Sob a nova égide engendrada na política brasileira de que o poder emana de Deus e não do povo, e de que a melhora social se dá através da uniformização de credos ideológicos, todos que O seguem estão a serviço do mesmo mandante e devem, mesmo que a despeito das normas jurídicas, fazer sua parte para a melhora da “nação brasileira”.
Entretanto, há os que insistem em manterem e enaltecerem suas diferenças, seus credos distintos, suas origens, cores e saberes diversos e resistentemente reúnem-se ali, incomodando à hegemonia.
Muito mais do que o traficante evangélico, nossos perseguidores estão entre gestores estatais que nos excluem, legisladores que nos clandestinizam, latifundiários que nos expulsam, conglomerados alimentícios que tentam nos condicionar a alimentações exógenas, indústrias farmacêuticas que furtam nossos saberes tradicionais e os revertem em medicamentos de alto custo.

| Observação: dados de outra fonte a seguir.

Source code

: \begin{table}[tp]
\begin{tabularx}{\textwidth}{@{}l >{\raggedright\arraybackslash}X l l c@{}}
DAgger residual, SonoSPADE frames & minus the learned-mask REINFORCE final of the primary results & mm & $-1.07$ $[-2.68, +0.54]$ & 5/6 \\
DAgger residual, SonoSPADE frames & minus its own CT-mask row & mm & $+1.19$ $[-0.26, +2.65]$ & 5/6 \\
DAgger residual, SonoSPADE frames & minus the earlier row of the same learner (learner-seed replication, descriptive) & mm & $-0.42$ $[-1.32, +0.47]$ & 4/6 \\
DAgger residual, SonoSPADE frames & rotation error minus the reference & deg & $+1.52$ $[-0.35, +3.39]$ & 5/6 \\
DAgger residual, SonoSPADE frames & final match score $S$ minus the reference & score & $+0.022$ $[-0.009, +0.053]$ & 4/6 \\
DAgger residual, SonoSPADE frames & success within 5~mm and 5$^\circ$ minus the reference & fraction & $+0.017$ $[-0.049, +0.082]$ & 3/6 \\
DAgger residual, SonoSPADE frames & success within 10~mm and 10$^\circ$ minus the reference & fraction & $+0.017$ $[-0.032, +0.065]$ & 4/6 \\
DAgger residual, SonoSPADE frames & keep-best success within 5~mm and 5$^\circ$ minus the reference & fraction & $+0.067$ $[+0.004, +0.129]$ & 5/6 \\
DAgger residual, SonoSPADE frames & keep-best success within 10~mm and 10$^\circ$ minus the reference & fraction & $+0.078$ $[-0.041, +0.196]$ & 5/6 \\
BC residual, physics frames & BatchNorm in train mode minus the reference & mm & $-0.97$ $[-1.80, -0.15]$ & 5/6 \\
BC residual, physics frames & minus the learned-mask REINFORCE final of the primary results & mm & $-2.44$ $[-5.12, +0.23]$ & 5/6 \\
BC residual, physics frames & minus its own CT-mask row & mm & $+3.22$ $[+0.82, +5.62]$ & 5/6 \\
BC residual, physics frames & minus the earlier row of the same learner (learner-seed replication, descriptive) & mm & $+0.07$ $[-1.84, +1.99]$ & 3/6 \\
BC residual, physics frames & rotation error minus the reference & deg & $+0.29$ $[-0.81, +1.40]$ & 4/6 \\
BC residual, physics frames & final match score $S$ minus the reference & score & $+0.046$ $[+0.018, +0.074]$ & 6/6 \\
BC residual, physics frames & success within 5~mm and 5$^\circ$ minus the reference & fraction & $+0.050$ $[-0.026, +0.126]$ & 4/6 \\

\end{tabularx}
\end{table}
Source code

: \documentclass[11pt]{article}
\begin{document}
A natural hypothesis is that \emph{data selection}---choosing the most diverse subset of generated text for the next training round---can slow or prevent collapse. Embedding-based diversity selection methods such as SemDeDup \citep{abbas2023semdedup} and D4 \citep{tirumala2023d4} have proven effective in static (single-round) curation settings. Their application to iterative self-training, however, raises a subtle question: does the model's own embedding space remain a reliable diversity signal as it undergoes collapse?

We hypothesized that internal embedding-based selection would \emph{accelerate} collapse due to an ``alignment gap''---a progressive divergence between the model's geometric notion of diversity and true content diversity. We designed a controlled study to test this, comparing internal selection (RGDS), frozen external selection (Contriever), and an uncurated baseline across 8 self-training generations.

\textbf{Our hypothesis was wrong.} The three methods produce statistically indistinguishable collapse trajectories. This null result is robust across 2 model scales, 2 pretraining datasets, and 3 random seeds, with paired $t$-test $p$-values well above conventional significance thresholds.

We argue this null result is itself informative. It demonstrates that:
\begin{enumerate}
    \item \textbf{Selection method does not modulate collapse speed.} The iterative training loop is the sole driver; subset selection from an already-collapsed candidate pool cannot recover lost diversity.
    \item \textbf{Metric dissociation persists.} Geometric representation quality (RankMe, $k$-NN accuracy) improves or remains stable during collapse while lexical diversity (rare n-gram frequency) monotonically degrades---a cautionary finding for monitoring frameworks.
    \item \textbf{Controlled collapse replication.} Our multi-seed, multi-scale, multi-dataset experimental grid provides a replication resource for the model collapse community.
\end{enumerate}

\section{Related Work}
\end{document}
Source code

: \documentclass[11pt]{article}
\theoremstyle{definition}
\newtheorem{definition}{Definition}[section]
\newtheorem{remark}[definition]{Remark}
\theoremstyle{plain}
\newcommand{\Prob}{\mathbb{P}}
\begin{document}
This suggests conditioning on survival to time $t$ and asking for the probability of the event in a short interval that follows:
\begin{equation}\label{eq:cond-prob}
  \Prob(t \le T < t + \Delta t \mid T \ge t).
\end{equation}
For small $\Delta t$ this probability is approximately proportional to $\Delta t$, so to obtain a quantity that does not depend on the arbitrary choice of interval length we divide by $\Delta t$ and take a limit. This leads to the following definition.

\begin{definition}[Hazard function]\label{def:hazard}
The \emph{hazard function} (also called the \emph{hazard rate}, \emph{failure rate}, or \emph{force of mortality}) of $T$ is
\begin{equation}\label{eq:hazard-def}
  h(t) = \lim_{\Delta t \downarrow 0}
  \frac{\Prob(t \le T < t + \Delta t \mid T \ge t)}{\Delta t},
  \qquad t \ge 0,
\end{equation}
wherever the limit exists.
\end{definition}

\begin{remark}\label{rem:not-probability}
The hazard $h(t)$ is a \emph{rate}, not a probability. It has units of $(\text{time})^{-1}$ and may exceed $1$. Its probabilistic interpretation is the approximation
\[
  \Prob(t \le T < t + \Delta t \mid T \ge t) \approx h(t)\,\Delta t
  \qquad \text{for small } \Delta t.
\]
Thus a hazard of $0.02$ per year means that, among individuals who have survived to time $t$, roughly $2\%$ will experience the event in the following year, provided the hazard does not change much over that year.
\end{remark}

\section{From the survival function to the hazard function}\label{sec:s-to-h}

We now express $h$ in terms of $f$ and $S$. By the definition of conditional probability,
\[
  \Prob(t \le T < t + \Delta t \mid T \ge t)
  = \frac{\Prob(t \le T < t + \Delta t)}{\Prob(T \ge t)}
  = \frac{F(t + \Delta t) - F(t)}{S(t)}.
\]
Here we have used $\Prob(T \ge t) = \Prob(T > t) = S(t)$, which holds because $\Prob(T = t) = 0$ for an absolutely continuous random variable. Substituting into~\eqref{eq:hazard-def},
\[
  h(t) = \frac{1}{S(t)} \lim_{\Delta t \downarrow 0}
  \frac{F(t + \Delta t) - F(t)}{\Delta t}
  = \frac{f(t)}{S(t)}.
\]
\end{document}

O Brasil é um Estado-nação que, a despeito de possuir inúmeras nações e povos de origens distintas, não sabe conviver com as diferenças e enaltece algumas em detrimento de outras. Um país não entende todos os seus entes como equânimes, que vê sua soberania ameaçada pela resiliência dos territórios tradicionais. Esses territórios respondem à natureza, têm organização e autoridades tradicionais e carismáticas próprias, possuem idiomas distintos do oficial, comem de formas diferentes e, por tudo isso, emanam poder e capital social, político e econômico com capacidade de articulação internacional.
O culto ao sagrado é apenas um dos inúmeros aspectos dos povos de matriz africana. Para além do racismo, o que estes povos enfrentam é terrorismo, é genocídio.
Bum! Salve os caboclos de julho: eles foram de aço nos anos de chumbo e não deixaram de ser sagrados!
Kota - Cargo hierárquico do povo tradicional de matriz africana Bantu
Mulanji - nome tradicional de Regina Nogueira - médica intensivista pediátrica e coordenadora nacional do Fonsanpotma (Fórum Nacional de Segurança Alimentar e Nutricional dos Povos Tradicionais de Matriz Africana).